Pick each line containing "versions" out of the records.

## RECORDS SUPPLIED

· · ·

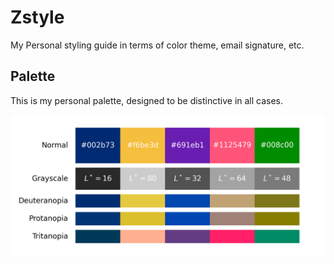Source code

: # Zstyle

My Personal styling guide in terms of color theme, email signature, etc.

## Palette

This is my personal palette, designed to be distinctive in all cases.

![](images/palette.png)

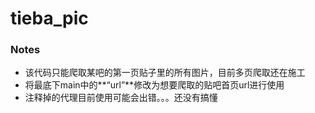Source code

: # tieba_pic

### Notes

* 该代码只能爬取某吧的第一页贴子里的所有图片，目前多页爬取还在施工
* 将最底下main中的**“url”**修改为想要爬取的贴吧首页url进行使用
* 注释掉的代理目前使用可能会出错。。。还没有搞懂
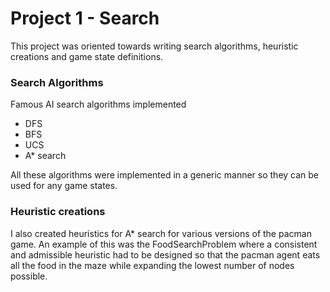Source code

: # Project 1 - Search

This project was oriented towards writing search algorithms, heuristic creations and game state definitions.

### Search Algorithms
Famous AI search algorithms implemented
- DFS
- BFS
- UCS
- A* search

All these algorithms were implemented in a generic manner so they can be used
for any game states.

### Heuristic creations

I also created heuristics for A* search for various versions of the pacman game. An
example of this was the FoodSearchProblem where a consistent and admissible heuristic
had to be designed so that the pacman agent eats all the food in the maze
while expanding the lowest number of nodes possible.

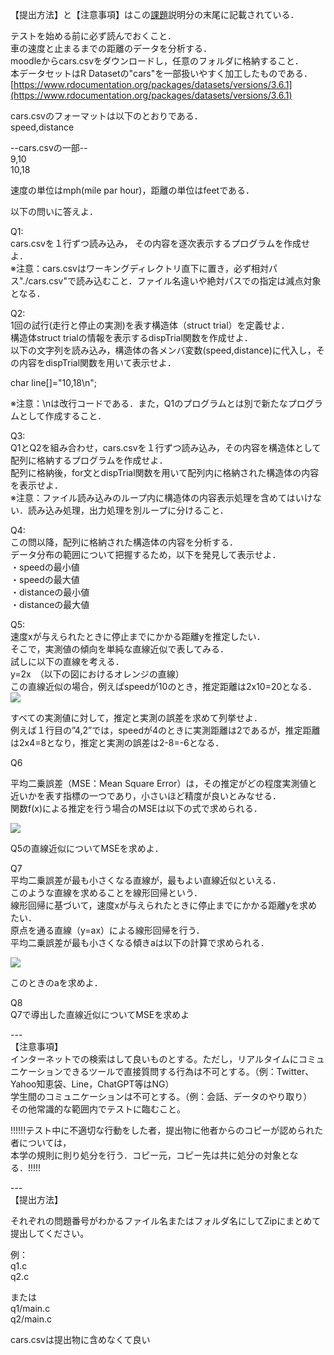 【提出方法】と【注意事項】はこの[課題](https://cms.aitech.ac.jp/mod/assign/view.php?id=244787 "課題")説明分の末尾に記載されている．

テストを始める前に必ず読んでおくこと．  
車の速度と止まるまでの距離のデータを分析する．  
moodleからcars.csvをダウンロードし，任意のフォルダに格納すること．  
本データセットはR Datasetの"cars"を一部扱いやすく加工したものである．  
[https://www.rdocumentation.org/packages/datasets/versions/3.6.1](https://www.rdocumentation.org/packages/datasets/versions/3.6.1)

cars.csvのフォーマットは以下のとおりである．  
speed,distance

\--cars.csvの一部--  
9,10  
10,18

速度の単位はmph(mile par hour)，距離の単位はfeetである．  

以下の問いに答えよ．  

Q1:  
cars.csvを１行ずつ読み込み， その内容を逐次表示するプログラムを作成せよ．  
※注意：cars.csvはワーキングディレクトリ直下に置き，必ず相対パス"./cars.csv"で読み込むこと．ファイル名違いや絶対パスでの指定は減点対象となる．

Q2:  
1回の試行(走行と停止の実測)を表す構造体（struct trial）を定義せよ．  
構造体struct trialの情報を表示するdispTrial関数を作成せよ．  
以下の文字列を読み込み，構造体の各メンバ変数(speed,distance)に代入し，その内容をdispTrial関数を用いて表示せよ．

char line\[\]="10,18\\n";

※注意：\\nは改行コードである．また，Q1のプログラムとは別で新たなプログラムとして作成すること．  

Q3:  
Q1とQ2を組み合わせ，cars.csvを１行ずつ読み込み，その内容を構造体として配列に格納するプログラムを作成せよ．  
配列に格納後，for文とdispTrial関数を用いて配列内に格納された構造体の内容を表示せよ．  
※注意：ファイル読み込みのループ内に構造体の内容表示処理を含めてはいけない．読み込み処理，出力処理を別ループに分けること．

Q4:  
この問以降，配列に格納された構造体の内容を分析する．  
データ分布の範囲について把握するため，以下を発見して表示せよ．  
・speedの最小値  
・speedの最大値  
・distanceの最小値  
・distanceの最大値

Q5:  
速度xが与えられたときに停止までにかかる距離yを推定したい．  
そこで，実測値の傾向を単純な直線近似で表してみる．  
試しに以下の直線を考える．  
y=2x　（以下の図におけるオレンジの直線）  
この直線近似の場合，例えばspeedが10のとき，推定距離は2x10=20となる．  
![](https://cms.aitech.ac.jp/pluginfile.php/555589/mod_assign/intro/plot2.png)  

すべての実測値に対して，推定と実測の誤差を求めて列挙せよ．  
例えば１行目の”4,2”では，speedが4のときに実測距離は2であるが，推定距離は2x4=8となり，推定と実測の誤差は2-8=-6となる．

Q6  

平均二乗誤差（MSE：Mean Square Error）は，その推定がどの程度実測値と近いかを表す指標の一つであり，小さいほど精度が良いとみなせる．  
関数f(x)による推定を行う場合のMSEは以下の式で求められる．

![](https://cms.aitech.ac.jp/pluginfile.php/555589/mod_assign/intro/f1.png?time=1578883520674)  

Q5の直線近似についてMSEを求めよ．  

Q7  
平均二乗誤差が最も小さくなる直線が，最もよい直線近似といえる．  
このような直線を求めることを線形回帰という．  
線形回帰に基づいて，速度xが与えられたときに停止までにかかる距離yを求めたい．  
原点を通る直線（y=ax）による線形回帰を行う．  
平均二乗誤差が最も小さくなる傾きaは以下の計算で求められる．

![](https://cms.aitech.ac.jp/pluginfile.php/555589/mod_assign/intro/f2.png)  

このときのaを求めよ．

Q8  
Q7で導出した直線近似についてMSEを求めよ

\---  
【注意事項】  
インターネットでの検索はして良いものとする。ただし，リアルタイムにコミュニケーションできるツールで直接質問する行為は不可とする。（例：Twitter、Yahoo知恵袋、Line，ChatGPT等はNG）  
学生間のコミュニケーションは不可とする。（例：会話、データのやり取り）  
その他常識的な範囲内でテストに臨むこと。

!!!!!!テスト中に不適切な行動をした者，提出物に他者からのコピーが認められた者については，  
本学の規則に則り処分を行う．コピー元，コピー先は共に処分の対象となる．!!!!!

\---  
【提出方法】  

それぞれの問題番号がわかるファイル名またはフォルダ名にしてZipにまとめて提出してください。

例：  
q1.c  
q2.c

または  
q1/main.c  
q2/main.c

cars.csvは提出物に含めなくて良い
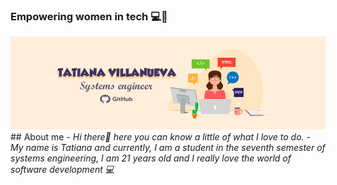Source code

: ### Empowering women in tech 💻💓

<img src="Tatiana's Github.png">
## About me  
  - <em> Hi there👋 here you can know a little of what I love to do. 
  - My name is Tatiana and currently, I am a student in the seventh semester of systems engineering, I am 21 years old and I really love the world of software development 💻 </em>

· · ·

## EXPECTED ANSWER
I also created heuristics for A* search for various versions of the pacman game. An
[https://www.rdocumentation.org/packages/datasets/versions/3.6.1](https://www.rdocumentation.org/packages/datasets/versions/3.6.1)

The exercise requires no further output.